The name of the mountain was mentioned in Arabic sources as Jabal al-Akrad meaning “Kurd mountain”, then with the rule of the Ottoman Empire the name was translated into the Ottoman Turkish to كرد طاغ (Kurd Dağ) in the sense of "Kurd Mountain" derived from the Turkish word طاغ - Dağ, which means Mountain. The form Kurd Dagh was used in the official Ottoman documents and remained in official circulation during the French era until the end of the first decade of Syria's independence, until the Syrian government adopted the form Jabal al-Akrad again. However, in the years of unity between Egypt and Syria, the name of Jabal al-Akrad was removed. And in 1977 the mountain was renamed to جبل العروبة Jabal al-`Uruba meaning “Mountain of Arabism” in accordance with decree 15801, which banned Kurdish names.
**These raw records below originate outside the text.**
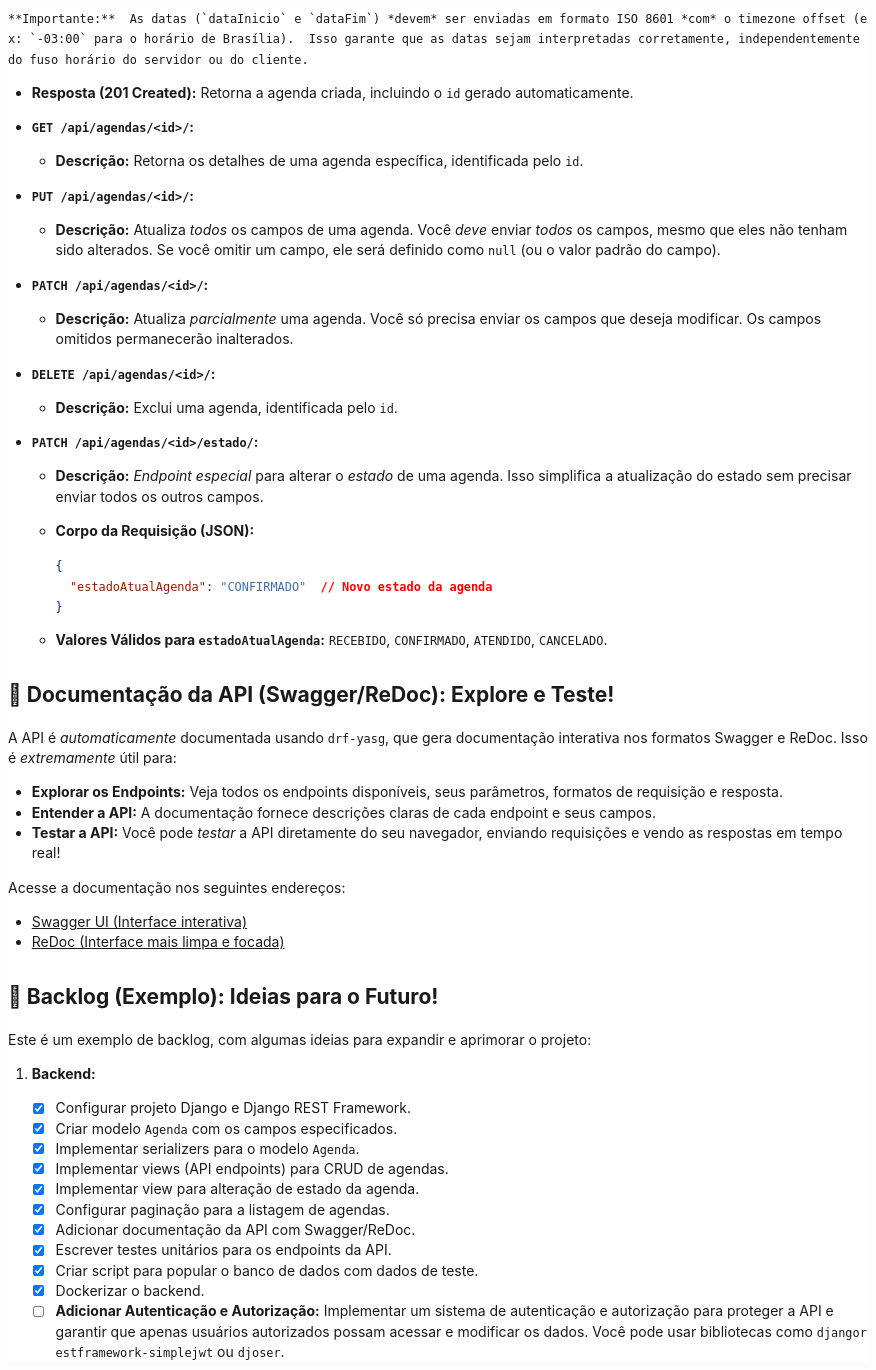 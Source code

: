     **Importante:**  As datas (`dataInicio` e `dataFim`) *devem* ser enviadas em formato ISO 8601 *com* o timezone offset (ex: `-03:00` para o horário de Brasília).  Isso garante que as datas sejam interpretadas corretamente, independentemente do fuso horário do servidor ou do cliente.
  * **Resposta (201 Created):** Retorna a agenda criada, incluindo o `id` gerado automaticamente.
* **`GET /api/agendas/<id>/`:**

  * **Descrição:** Retorna os detalhes de uma agenda específica, identificada pelo `id`.
* **`PUT /api/agendas/<id>/`:**

  * **Descrição:** Atualiza *todos* os campos de uma agenda.  Você *deve* enviar *todos* os campos, mesmo que eles não tenham sido alterados.  Se você omitir um campo, ele será definido como `null` (ou o valor padrão do campo).
* **`PATCH /api/agendas/<id>/`:**

  * **Descrição:** Atualiza *parcialmente* uma agenda.  Você só precisa enviar os campos que deseja modificar.  Os campos omitidos permanecerão inalterados.
* **`DELETE /api/agendas/<id>/`:**

  * **Descrição:** Exclui uma agenda, identificada pelo `id`.
* **`PATCH /api/agendas/<id>/estado/`:**

  * **Descrição:** *Endpoint especial* para alterar o *estado* de uma agenda.  Isso simplifica a atualização do estado sem precisar enviar todos os outros campos.
  * **Corpo da Requisição (JSON):**

    ```json
    {
      "estadoAtualAgenda": "CONFIRMADO"  // Novo estado da agenda
    }
    ```
  * **Valores Válidos para `estadoAtualAgenda`:**  `RECEBIDO`, `CONFIRMADO`, `ATENDIDO`, `CANCELADO`.

## 📄 Documentação da API (Swagger/ReDoc): Explore e Teste!

A API é *automaticamente* documentada usando `drf-yasg`, que gera documentação interativa nos formatos Swagger e ReDoc.  Isso é *extremamente* útil para:

* **Explorar os Endpoints:**  Veja todos os endpoints disponíveis, seus parâmetros, formatos de requisição e resposta.
* **Entender a API:**  A documentação fornece descrições claras de cada endpoint e seus campos.
* **Testar a API:**  Você pode *testar* a API diretamente do seu navegador, enviando requisições e vendo as respostas em tempo real!

Acesse a documentação nos seguintes endereços:

* [Swagger UI (Interface interativa)](http://localhost:8000/swagger/)
* [ReDoc (Interface mais limpa e focada)](http://localhost:8000/redoc/)

## 📝 Backlog (Exemplo): Ideias para o Futuro!

Este é um exemplo de backlog, com algumas ideias para expandir e aprimorar o projeto:

1. **Backend:**

   * [X] Configurar projeto Django e Django REST Framework.
   * [X] Criar modelo `Agenda` com os campos especificados.
   * [X] Implementar serializers para o modelo `Agenda`.
   * [X] Implementar views (API endpoints) para CRUD de agendas.
   * [X] Implementar view para alteração de estado da agenda.
   * [X] Configurar paginação para a listagem de agendas.
   * [X] Adicionar documentação da API com Swagger/ReDoc.
   * [X] Escrever testes unitários para os endpoints da API.
   * [X] Criar script para popular o banco de dados com dados de teste.
   * [X] Dockerizar o backend.
   * [ ] **Adicionar Autenticação e Autorização:**  Implementar um sistema de autenticação e autorização para proteger a API e garantir que apenas usuários autorizados possam acessar e modificar os dados.  Você pode usar bibliotecas como `djangorestframework-simplejwt` ou `djoser`.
And then it was renamed "Mount Aleppo" and the name Jabal al-Akrad remained circulating in textbooks as a geographical name.

Jabal al-Akrad was attested in the book of Dhikrayati ean bilad 'alf laylat walayla of the French commercial attaché in Aleppo between the years 1548-1556, as well as in Konstantin Bazili's book, Syria and Palestine Under Ottoman Rule (1861) on the events of the end of Ibrahim Pasha's occupation of the areas of Kurd Mountain.

The Turkish part was renamed officially as Kurt Dağı ('Wolf Mountain'), with a pun on the Turkish words Kürt ('Kurd') and kurt ('wolf').